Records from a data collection
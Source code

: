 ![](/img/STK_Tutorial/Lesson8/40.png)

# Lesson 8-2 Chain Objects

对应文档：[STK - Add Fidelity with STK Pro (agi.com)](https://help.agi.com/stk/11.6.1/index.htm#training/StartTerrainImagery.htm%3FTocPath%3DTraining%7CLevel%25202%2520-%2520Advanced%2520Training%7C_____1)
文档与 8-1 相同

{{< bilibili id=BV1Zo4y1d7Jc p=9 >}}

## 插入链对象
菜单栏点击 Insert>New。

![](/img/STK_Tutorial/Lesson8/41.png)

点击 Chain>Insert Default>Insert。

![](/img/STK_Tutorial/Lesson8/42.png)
--
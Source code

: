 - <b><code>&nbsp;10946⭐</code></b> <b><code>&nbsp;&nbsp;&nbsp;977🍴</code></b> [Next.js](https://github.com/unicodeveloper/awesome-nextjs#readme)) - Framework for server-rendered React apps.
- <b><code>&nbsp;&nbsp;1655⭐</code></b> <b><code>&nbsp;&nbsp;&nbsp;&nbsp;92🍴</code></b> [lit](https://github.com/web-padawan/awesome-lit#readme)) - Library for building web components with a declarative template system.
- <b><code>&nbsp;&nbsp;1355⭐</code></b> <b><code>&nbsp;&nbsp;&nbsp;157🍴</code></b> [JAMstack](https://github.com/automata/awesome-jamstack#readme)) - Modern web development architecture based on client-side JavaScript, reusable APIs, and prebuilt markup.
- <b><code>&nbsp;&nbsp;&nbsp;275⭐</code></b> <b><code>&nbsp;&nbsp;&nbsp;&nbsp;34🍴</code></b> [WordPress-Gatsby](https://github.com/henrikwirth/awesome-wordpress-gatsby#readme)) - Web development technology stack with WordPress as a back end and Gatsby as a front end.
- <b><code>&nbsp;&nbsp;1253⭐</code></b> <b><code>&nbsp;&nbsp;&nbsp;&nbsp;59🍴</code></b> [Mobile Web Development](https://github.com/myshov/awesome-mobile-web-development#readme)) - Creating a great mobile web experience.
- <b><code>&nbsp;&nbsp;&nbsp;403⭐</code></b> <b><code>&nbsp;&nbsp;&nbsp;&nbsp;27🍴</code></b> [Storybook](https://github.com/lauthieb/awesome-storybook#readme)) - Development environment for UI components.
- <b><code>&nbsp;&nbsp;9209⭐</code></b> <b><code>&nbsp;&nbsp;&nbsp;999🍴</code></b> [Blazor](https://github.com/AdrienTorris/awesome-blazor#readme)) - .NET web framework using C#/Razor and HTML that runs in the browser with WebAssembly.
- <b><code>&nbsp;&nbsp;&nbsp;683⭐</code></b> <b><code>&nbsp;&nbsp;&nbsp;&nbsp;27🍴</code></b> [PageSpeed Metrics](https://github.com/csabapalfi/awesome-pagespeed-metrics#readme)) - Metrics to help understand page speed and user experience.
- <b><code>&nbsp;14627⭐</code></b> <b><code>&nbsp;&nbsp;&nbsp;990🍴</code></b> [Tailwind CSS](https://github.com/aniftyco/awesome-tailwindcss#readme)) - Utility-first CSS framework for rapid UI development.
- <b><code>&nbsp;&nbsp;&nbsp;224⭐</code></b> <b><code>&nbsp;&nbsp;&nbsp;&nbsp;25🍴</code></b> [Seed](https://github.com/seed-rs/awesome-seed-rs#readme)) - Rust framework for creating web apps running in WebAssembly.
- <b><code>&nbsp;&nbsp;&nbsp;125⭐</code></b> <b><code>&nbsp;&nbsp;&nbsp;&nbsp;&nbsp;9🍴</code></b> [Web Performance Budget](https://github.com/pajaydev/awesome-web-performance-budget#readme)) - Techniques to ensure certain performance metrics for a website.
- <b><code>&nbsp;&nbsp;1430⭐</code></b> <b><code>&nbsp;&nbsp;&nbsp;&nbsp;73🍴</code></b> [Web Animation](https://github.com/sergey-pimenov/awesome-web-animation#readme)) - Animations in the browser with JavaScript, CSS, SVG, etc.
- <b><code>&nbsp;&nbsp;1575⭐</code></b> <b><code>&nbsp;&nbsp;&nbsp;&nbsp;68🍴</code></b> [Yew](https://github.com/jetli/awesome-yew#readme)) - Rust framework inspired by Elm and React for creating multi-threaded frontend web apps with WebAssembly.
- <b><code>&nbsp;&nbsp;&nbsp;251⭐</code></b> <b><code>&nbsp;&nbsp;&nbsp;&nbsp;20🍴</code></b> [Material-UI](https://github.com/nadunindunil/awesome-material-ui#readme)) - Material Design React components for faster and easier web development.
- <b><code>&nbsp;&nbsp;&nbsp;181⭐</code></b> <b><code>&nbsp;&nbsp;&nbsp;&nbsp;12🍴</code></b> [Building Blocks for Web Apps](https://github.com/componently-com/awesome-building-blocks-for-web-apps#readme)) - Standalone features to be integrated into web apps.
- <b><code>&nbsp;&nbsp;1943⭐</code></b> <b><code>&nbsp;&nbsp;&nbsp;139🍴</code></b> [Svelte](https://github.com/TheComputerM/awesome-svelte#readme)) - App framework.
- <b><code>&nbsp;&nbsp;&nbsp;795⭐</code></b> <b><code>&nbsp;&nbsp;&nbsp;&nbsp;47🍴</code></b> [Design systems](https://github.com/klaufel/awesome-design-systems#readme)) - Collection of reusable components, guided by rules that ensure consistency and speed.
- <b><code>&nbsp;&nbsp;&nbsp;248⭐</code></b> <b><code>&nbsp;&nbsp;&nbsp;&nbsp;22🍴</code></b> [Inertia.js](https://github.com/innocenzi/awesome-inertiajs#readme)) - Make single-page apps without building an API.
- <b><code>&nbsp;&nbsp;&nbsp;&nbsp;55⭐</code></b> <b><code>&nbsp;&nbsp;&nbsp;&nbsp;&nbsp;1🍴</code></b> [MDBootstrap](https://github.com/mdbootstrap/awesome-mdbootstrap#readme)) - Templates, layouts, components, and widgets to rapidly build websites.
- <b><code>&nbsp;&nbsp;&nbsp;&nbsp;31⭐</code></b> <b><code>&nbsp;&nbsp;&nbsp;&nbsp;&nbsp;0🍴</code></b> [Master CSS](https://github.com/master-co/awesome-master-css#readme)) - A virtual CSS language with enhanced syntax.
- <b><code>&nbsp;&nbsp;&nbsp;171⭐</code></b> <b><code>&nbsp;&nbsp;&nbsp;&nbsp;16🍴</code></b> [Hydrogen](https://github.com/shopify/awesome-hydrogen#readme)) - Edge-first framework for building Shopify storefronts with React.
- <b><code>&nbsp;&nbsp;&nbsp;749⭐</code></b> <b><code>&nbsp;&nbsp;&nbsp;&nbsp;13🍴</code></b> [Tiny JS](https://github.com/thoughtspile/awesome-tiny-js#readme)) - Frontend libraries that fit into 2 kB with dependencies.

WHAT IS BEING ASKED
All lines above from the one with "rapidly build websites." to the one with "kB with dependencies.", inclusive, should be copied exactly, and no other lines.

RESULT OF THE EXERCISE
- <b><code>&nbsp;&nbsp;&nbsp;&nbsp;55⭐</code></b> <b><code>&nbsp;&nbsp;&nbsp;&nbsp;&nbsp;1🍴</code></b> [MDBootstrap](https://github.com/mdbootstrap/awesome-mdbootstrap#readme)) - Templates, layouts, components, and widgets to rapidly build websites.
- <b><code>&nbsp;&nbsp;&nbsp;&nbsp;31⭐</code></b> <b><code>&nbsp;&nbsp;&nbsp;&nbsp;&nbsp;0🍴</code></b> [Master CSS](https://github.com/master-co/awesome-master-css#readme)) - A virtual CSS language with enhanced syntax.
- <b><code>&nbsp;&nbsp;&nbsp;171⭐</code></b> <b><code>&nbsp;&nbsp;&nbsp;&nbsp;16🍴</code></b> [Hydrogen](https://github.com/shopify/awesome-hydrogen#readme)) - Edge-first framework for building Shopify storefronts with React.
- <b><code>&nbsp;&nbsp;&nbsp;749⭐</code></b> <b><code>&nbsp;&nbsp;&nbsp;&nbsp;13🍴</code></b> [Tiny JS](https://github.com/thoughtspile/awesome-tiny-js#readme)) - Frontend libraries that fit into 2 kB with dependencies.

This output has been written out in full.